Die production und Verfügbarkeit dieser alternative fuels wird in den kommenden Jahren entscheidend für die compliance strategies sein.

Was sind Banking, Borrowing und Pooling im Kontext von FuelEU Maritime?

Diese drei Flexibilitätsmechanismen ermöglichen ship operators, ihre compliance balance zu optimieren:

  • Banking: Überschüssige Emissionsgutschriften (compliance surplus) aus einem Jahr können für Folgejahre gespeichert werden.
  • Borrowing: Künftige Gutschriften können vorgezogen werden, um kurzfristige Defizite auszugleichen – allerdings nur begrenzt.
  • Pooling: Mehrere vessels oder shipowners legen ihre compliance balance zusammen. Defizite der einen ships werden durch Überschüsse anderer vessels ausgeglichen. DNV hat dafür detaillierte Verifizierungsleitlinien entwickelt.

Pooling ist besonders attraktiv für Reedereien mit gemischten Flotten und schafft wirtschaftliche Anreize für die Flottenmodernisierung.

Wie unterscheidet sich FuelEU Maritime von den IMO-Standards?

FuelEU Maritime und die International Maritime Organization (IMO) verfolgen unterschiedliche Ansätze:

  • FuelEU Maritime: Reguliert die greenhouse gas intensity der energy used on board, nutzt einen well to wake-Ansatz und gilt nur für EU ports.
  • IMO (EEDI, SEEMP): Setzt globale Effizienzstandards für Neubauten (EEDI) und operative Maßnahmen (SEEMP), fokussiert primär auf direkte carbon emissions.
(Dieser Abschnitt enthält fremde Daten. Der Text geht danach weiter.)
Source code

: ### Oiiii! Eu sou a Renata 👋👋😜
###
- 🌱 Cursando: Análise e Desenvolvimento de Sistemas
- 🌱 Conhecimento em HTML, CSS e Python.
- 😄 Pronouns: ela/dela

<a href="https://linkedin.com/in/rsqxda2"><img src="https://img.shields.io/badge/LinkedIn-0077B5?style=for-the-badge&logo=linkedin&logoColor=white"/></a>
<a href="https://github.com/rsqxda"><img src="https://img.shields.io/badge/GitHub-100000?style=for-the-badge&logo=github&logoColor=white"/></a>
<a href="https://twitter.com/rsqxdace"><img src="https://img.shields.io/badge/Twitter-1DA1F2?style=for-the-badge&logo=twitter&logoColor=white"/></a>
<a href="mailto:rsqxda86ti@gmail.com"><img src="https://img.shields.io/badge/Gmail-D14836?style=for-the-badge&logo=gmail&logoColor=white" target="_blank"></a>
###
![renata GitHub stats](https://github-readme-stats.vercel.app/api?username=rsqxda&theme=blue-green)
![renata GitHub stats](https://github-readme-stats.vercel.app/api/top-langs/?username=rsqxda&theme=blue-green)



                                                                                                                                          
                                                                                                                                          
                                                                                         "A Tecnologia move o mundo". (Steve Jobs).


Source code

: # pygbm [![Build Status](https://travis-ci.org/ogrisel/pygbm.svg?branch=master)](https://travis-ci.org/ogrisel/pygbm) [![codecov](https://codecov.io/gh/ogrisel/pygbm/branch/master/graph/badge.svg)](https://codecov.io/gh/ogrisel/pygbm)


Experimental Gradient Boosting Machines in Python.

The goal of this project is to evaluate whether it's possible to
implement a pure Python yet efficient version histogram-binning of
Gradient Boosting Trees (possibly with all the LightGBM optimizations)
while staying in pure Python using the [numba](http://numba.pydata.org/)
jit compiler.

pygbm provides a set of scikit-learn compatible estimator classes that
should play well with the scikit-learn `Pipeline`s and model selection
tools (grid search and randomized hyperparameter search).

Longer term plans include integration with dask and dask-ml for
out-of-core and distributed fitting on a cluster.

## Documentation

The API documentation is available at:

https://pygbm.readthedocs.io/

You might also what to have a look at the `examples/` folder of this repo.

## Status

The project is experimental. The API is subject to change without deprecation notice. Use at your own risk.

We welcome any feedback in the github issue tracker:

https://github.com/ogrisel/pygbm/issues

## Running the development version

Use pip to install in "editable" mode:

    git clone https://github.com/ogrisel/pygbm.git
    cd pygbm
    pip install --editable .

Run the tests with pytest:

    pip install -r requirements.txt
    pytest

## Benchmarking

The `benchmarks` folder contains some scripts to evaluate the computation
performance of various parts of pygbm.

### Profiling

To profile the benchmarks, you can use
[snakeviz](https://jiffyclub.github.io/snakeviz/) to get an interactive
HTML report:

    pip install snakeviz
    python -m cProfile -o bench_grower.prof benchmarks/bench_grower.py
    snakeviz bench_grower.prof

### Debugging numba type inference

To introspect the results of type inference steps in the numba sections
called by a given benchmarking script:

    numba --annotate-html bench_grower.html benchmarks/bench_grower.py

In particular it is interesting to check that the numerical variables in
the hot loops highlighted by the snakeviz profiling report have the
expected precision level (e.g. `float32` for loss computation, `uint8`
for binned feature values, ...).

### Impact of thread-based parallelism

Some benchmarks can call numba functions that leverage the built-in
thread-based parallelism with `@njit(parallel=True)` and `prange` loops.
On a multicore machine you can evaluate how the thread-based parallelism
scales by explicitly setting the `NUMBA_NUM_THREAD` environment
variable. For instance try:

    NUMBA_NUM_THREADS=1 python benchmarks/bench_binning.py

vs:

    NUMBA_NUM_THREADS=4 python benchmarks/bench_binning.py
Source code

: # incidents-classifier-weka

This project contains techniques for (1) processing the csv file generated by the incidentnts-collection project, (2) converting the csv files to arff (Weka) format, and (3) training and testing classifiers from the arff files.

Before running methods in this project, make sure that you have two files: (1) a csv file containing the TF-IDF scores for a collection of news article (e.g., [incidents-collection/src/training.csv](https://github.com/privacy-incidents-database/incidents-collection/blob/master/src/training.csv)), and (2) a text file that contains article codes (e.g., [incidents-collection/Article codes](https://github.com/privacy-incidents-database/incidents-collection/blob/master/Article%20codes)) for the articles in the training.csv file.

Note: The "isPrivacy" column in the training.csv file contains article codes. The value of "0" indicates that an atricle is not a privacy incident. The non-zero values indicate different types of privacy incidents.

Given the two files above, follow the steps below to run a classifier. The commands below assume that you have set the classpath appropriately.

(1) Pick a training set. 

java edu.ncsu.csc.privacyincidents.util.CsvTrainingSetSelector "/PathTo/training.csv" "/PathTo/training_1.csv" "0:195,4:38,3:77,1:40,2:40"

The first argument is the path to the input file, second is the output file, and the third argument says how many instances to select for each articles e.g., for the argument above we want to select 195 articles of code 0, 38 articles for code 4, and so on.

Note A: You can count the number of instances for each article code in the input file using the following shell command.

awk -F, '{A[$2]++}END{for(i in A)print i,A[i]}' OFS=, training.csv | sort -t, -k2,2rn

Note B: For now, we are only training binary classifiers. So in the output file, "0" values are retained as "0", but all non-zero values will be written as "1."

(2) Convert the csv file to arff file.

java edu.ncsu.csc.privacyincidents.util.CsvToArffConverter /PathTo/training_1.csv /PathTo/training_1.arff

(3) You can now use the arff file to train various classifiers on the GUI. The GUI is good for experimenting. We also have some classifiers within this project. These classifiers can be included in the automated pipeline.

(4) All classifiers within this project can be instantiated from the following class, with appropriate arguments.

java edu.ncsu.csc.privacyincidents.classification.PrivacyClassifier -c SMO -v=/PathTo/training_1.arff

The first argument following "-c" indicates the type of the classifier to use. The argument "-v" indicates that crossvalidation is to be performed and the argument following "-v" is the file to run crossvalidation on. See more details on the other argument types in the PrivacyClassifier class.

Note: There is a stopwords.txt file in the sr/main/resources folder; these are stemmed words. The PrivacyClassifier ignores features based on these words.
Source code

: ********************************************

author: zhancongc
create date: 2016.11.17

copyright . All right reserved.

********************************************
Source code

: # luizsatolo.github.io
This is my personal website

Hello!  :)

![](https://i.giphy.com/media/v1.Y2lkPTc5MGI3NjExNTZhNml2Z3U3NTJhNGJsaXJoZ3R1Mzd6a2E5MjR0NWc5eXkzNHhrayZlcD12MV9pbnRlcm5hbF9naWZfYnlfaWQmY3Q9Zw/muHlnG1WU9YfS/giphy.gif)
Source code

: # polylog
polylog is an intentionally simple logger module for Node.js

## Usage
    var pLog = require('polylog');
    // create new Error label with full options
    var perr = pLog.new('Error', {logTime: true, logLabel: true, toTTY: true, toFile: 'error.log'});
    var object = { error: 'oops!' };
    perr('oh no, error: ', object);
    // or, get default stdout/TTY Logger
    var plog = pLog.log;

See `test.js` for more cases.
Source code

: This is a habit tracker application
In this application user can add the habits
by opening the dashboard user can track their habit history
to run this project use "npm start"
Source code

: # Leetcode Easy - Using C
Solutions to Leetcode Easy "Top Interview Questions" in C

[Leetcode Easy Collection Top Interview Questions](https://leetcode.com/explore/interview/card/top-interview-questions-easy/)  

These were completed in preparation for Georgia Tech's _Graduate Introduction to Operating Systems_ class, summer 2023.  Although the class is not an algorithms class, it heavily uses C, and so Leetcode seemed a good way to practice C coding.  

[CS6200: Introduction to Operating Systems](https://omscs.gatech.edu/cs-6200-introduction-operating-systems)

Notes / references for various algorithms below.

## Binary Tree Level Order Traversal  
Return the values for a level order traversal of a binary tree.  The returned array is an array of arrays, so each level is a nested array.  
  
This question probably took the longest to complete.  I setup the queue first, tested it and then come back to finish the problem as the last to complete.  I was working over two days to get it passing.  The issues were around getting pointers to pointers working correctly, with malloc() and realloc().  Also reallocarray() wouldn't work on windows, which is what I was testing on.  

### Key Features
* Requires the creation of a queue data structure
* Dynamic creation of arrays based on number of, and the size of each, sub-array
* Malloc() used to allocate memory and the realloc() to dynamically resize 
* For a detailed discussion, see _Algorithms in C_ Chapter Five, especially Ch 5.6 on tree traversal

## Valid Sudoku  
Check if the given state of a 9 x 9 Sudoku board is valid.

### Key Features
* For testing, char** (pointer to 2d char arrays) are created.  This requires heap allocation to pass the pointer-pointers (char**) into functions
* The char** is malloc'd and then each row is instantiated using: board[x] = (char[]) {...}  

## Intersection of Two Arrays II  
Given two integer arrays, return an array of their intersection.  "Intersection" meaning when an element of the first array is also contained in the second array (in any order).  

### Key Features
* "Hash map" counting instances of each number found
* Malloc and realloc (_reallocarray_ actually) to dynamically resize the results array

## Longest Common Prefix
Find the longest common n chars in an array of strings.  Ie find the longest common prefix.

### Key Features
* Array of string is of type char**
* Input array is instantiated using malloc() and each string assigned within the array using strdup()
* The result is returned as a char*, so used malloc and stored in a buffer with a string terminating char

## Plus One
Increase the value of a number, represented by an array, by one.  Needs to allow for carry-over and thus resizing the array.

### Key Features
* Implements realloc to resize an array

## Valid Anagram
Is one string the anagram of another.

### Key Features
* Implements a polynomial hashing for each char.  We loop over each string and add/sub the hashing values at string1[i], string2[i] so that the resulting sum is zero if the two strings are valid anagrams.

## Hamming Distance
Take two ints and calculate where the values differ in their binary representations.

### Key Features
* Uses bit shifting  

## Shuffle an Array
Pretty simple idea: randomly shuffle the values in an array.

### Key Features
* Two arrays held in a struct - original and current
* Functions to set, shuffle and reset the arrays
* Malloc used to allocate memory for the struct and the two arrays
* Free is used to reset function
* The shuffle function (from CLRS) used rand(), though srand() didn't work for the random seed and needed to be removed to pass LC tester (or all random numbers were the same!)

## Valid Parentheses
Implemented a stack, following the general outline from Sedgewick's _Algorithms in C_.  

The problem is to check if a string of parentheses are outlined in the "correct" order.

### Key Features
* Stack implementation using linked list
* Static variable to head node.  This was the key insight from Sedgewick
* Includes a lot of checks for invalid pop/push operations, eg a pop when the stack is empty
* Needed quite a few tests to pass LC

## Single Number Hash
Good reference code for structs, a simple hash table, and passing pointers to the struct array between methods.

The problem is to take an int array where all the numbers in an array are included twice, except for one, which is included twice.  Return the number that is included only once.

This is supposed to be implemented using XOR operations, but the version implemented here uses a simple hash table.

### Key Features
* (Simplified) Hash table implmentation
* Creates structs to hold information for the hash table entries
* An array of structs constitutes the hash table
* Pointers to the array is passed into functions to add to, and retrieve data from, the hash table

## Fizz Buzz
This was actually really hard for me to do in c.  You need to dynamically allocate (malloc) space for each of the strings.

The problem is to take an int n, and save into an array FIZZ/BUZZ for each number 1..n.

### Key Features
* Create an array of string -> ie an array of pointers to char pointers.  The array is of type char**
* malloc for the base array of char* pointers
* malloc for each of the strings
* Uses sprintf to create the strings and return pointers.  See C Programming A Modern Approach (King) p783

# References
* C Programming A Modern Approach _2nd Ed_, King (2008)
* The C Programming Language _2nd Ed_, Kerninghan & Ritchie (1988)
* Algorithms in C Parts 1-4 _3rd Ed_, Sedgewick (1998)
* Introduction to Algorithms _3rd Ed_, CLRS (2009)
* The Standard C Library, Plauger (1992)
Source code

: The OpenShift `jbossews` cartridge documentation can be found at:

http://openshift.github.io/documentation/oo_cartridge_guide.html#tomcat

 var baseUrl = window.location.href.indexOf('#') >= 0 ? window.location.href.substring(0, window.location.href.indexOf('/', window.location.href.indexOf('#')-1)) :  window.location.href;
Die regulations können synergetisch wirken: EEDI-konforme vessels mit niedrigem fuel consumption erfüllen oft leichter die FuelEU Maritime-Ziele. Allerdings müssen ship operators beide Regelwerke parallel bedienen, was unterschiedliche compliance strategies erfordert.

Welche Kritikpunkte gibt es an FuelEU Maritime?

Drei zentrale Diskussionspunkte in der Fachwelt:

  1. LNG und Methane Slip: Die Anreize für LNG-vessels werden als zu schwach kritisiert, da der Methane Slip trotz Erfassung klimatisch problematisch bleibt.
  2. Verfügbarkeit von Alternative Fuels: Die production von renewable and low carbon fuels hinkt den politischen Zielen hinterher. Es besteht Unsicherheit, ob ausreichende Mengen rechtzeitig verfügbar sein werden.
  3. Carbon Leakage: Ships könnten verstärkt auf ports außerhalb der EU ausweichen, um strengere regulations zu umgehen. Dies würde die Dekarbonisierung konterkarieren und europäische ports benachteiligen.

Diese Kritikpunkte zeigen: FuelEU Maritime ist ein ambitioniertes, aber komplexes Regelwerk, dessen Erfolg von der tatsächlichen Marktentwicklung bei alternative fuels abhängt.

Johannes Fiegenbaum

Johannes Fiegenbaum

ESG- und Nachhaltigkeitsberater mit Schwerpunkt auf VSME‑Berichterstattung und Klimarisikoanalysen. Begleitet seit 2014 über 300 Projekte für den Mittelstand und Konzerne – unter anderem Commerzbank, UBS und Allianz.